The Alliance for Election Excellence (AEE), led by Tiana Epps-Johnson and the Center for Tech and Civic Life (CTCL), started with almost $100 million in April 2022 and is responsible for providing private funding for the nation’s election infrastructure. According to reports, the CTCL disobeyed local election officials and used mail-in voting in the 2020 campaign to boost turnout in districts that were virtually entirely Democratic. The CTCL allegedly used hundreds of millions of dollars from the founder of Facebook’s Chan Zuckerberg Initiative to get mail-in votes before the election, demonstrating the partisan conflict of interest by supporting the conversion of many election offices to vote-by-mail.

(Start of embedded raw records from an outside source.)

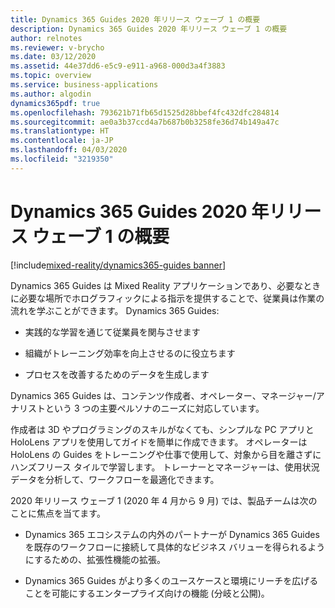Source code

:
 ```yaml
---
title: Dynamics 365 Guides 2020 年リリース ウェーブ 1 の概要
description: Dynamics 365 Guides 2020 年リリース ウェーブ 1 の概要
author: relnotes
ms.reviewer: v-brycho
ms.date: 03/12/2020
ms.assetid: 44e37dd6-e5c9-e911-a968-000d3a4f3883
ms.topic: overview
ms.service: business-applications
ms.author: algodin
dynamics365pdf: true
ms.openlocfilehash: 793621b71fb65d1525d28bbef4fc432dfc284814
ms.sourcegitcommit: ae0a3b37ccd4a7b687b0b3258fe36d74b149a47c
ms.translationtype: HT
ms.contentlocale: ja-JP
ms.lasthandoff: 04/03/2020
ms.locfileid: "3219350"
---
```

# <a name="overview-of-dynamics-365-guides-2020-release-wave-1"></a>Dynamics 365 Guides 2020 年リリース ウェーブ 1 の概要
[!include[mixed-reality/dynamics365-guides banner](../includes/mixed-reality/dynamics365-guides.md)]

<!--overview start-->
Dynamics 365 Guides は Mixed Reality アプリケーションであり、必要なときに必要な場所でホログラフィックによる指示を提供することで、従業員は作業の流れを学ぶことができます。 Dynamics 365 Guides:

- 実践的な学習を通じて従業員を関与させます 

- 組織がトレーニング効率を向上させるのに役立ちます 

- プロセスを改善するためのデータを生成します 

Dynamics 365 Guides は、コンテンツ作成者、オペレーター、マネージャー/アナリストという 3 つの主要ペルソナのニーズに対応しています。 

作成者は 3D やプログラミングのスキルがなくても、シンプルな PC アプリと HoloLens アプリを使用してガイドを簡単に作成できます。 オペレーターは HoloLens の Guides をトレーニングや仕事で使用して、対象から目を離さずにハンズフリース タイルで学習します。  トレーナーとマネージャーは、使用状況データを分析して、ワークフローを最適化できます。 

2020 年リリース ウェーブ 1 (2020 年 4 月から 9 月) では、製品チームは次のことに焦点を当てます。 

- Dynamics 365 エコシステムの内外のパートナーが Dynamics 365 Guides を既存のワークフローに接続して具体的なビジネス バリューを得られるようにするための、拡張性機能の拡張。  

- Dynamics 365 Guides がより多くのユースケースと環境にリーチを広げることを可能にするエンタープライズ向けの機能 (分岐と公開)。
<!--overview end-->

According to a news release from the AEE, Macoupin County, Illinois, has received funds to support operations since it is one of the alliance’s “Centers for Election Excellence.”
“As a Center for Election Excellence, and part of the initial cohort making up the U.S. Alliance for Election Excellence, they received grant funding allowing them to purchase a building for more secure and accessible space to administer elections,” explains the announcement.
The Macoupin County Clerk, Pete Duncan, emphasized the potential conflict of interest that could arise from using the room to keep voting devices and ballots:
“We’ve run out of space in general but the big thing was there simply was no real secure storage space for our voting machines and ballots – two things that absolutely need to be secured – and the space became difficult to manage when we needed to add in-person voting to already overcrowded, unsecured space.”
“The $500,000 grant will be used to purchase and update the new building. Conveniently located directly across from the county courthouse, it will serve as a secure location for equipment as well as allow for an independently accessible space for early voting,” explains the AEE.